►

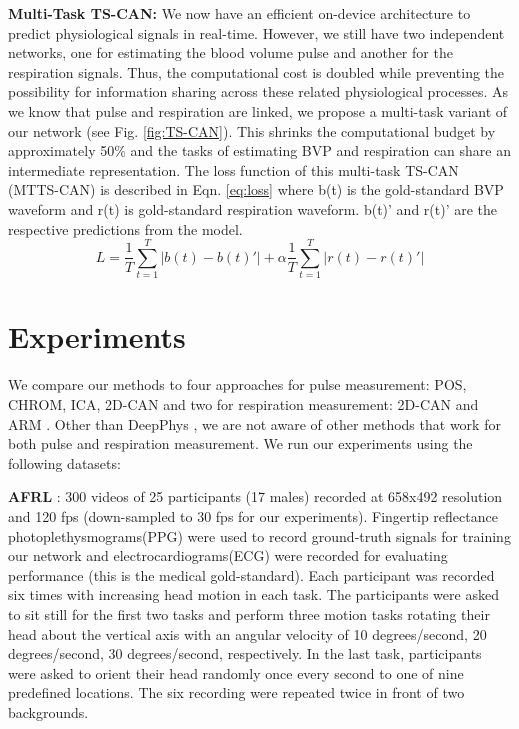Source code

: \documentclass{article}
\begin{document}
\textbf{Multi-Task TS-CAN:}
We now have an efficient on-device architecture to predict physiological signals in real-time. However, we still have two independent networks, one for estimating the blood volume pulse and another for the respiration signals. Thus, the computational cost is doubled while preventing the possibility for information sharing across these related physiological processes.
As we know that pulse and respiration are linked, we propose a multi-task variant of our network (see Fig. \ref{fig:TS-CAN}). This shrinks the computational budget by approximately 50\% and the tasks of estimating BVP and respiration can share an intermediate representation. The loss function of this multi-task TS-CAN (MTTS-CAN) is described in Eqn. \ref{eq:loss} where b(t) is the gold-standard BVP waveform and r(t) is gold-standard respiration waveform. b(t)' and r(t)' are the respective predictions from the model. 
\begin{equation} \label{eq:loss}
    L = \frac{1}{T}\sum_{t=1}^{T} |b(t) - b(t)'| + \alpha\frac{1}{T}\sum_{t=1}^{T} |r(t) - r(t)'|
\end{equation}

\section{Experiments}
\vspace{-1mm}
We compare our methods to four approaches for pulse measurement: POS\citep{wang2016algorithmic}, CHROM\citep{de2013robust}, ICA\citep{poh2010advancements}, 2D-CAN\citep{chen2018deepphys} and two for respiration measurement: 2D-CAN and ARM \citep{tarassenko2014non}. Other than DeepPhys \cite{chen2018deepphys}, we are not aware of other methods that work for both pulse and respiration measurement. We run our experiments using the following datasets: 

\textbf{AFRL} \citep{estepp2014recovering}: 300 videos of 25 participants (17 males) recorded at 658x492 resolution and 120 fps (down-sampled to 30 fps for our experiments). Fingertip reflectance photoplethysmograms(PPG) were used to record ground-truth signals for training our network and electrocardiograms(ECG) were recorded for evaluating performance (this is the medical gold-standard). Each participant was recorded six times with increasing head motion in each task. The participants were asked to sit still for the first two tasks and perform three motion tasks rotating their head about the vertical axis with an angular velocity of 10 degrees/second, 20 degrees/second, 30 degrees/second, respectively. In the last task, participants were asked to orient their head randomly once every second to one of nine predefined locations. The six recording were repeated twice in front of two backgrounds.
\end{document}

◄

* ABOUT THIS EXERCISE: Every entry should be returned exactly as written, minus the pictures.

* ANSWER SPACE:
Source code

: \documentclass{article}
\begin{document}
\textbf{Multi-Task TS-CAN:}
We now have an efficient on-device architecture to predict physiological signals in real-time. However, we still have two independent networks, one for estimating the blood volume pulse and another for the respiration signals. Thus, the computational cost is doubled while preventing the possibility for information sharing across these related physiological processes.
As we know that pulse and respiration are linked, we propose a multi-task variant of our network (see Fig. \ref{fig:TS-CAN}). This shrinks the computational budget by approximately 50\% and the tasks of estimating BVP and respiration can share an intermediate representation. The loss function of this multi-task TS-CAN (MTTS-CAN) is described in Eqn. \ref{eq:loss} where b(t) is the gold-standard BVP waveform and r(t) is gold-standard respiration waveform. b(t)' and r(t)' are the respective predictions from the model. 
\begin{equation} \label{eq:loss}
    L = \frac{1}{T}\sum_{t=1}^{T} |b(t) - b(t)'| + \alpha\frac{1}{T}\sum_{t=1}^{T} |r(t) - r(t)'|
\end{equation}

\section{Experiments}
\vspace{-1mm}
We compare our methods to four approaches for pulse measurement: POS\citep{wang2016algorithmic}, CHROM\citep{de2013robust}, ICA\citep{poh2010advancements}, 2D-CAN\citep{chen2018deepphys} and two for respiration measurement: 2D-CAN and ARM \citep{tarassenko2014non}. Other than DeepPhys \cite{chen2018deepphys}, we are not aware of other methods that work for both pulse and respiration measurement. We run our experiments using the following datasets: 

\textbf{AFRL} \citep{estepp2014recovering}: 300 videos of 25 participants (17 males) recorded at 658x492 resolution and 120 fps (down-sampled to 30 fps for our experiments). Fingertip reflectance photoplethysmograms(PPG) were used to record ground-truth signals for training our network and electrocardiograms(ECG) were recorded for evaluating performance (this is the medical gold-standard). Each participant was recorded six times with increasing head motion in each task. The participants were asked to sit still for the first two tasks and perform three motion tasks rotating their head about the vertical axis with an angular velocity of 10 degrees/second, 20 degrees/second, 30 degrees/second, respectively. In the last task, participants were asked to orient their head randomly once every second to one of nine predefined locations. The six recording were repeated twice in front of two backgrounds.
\end{document}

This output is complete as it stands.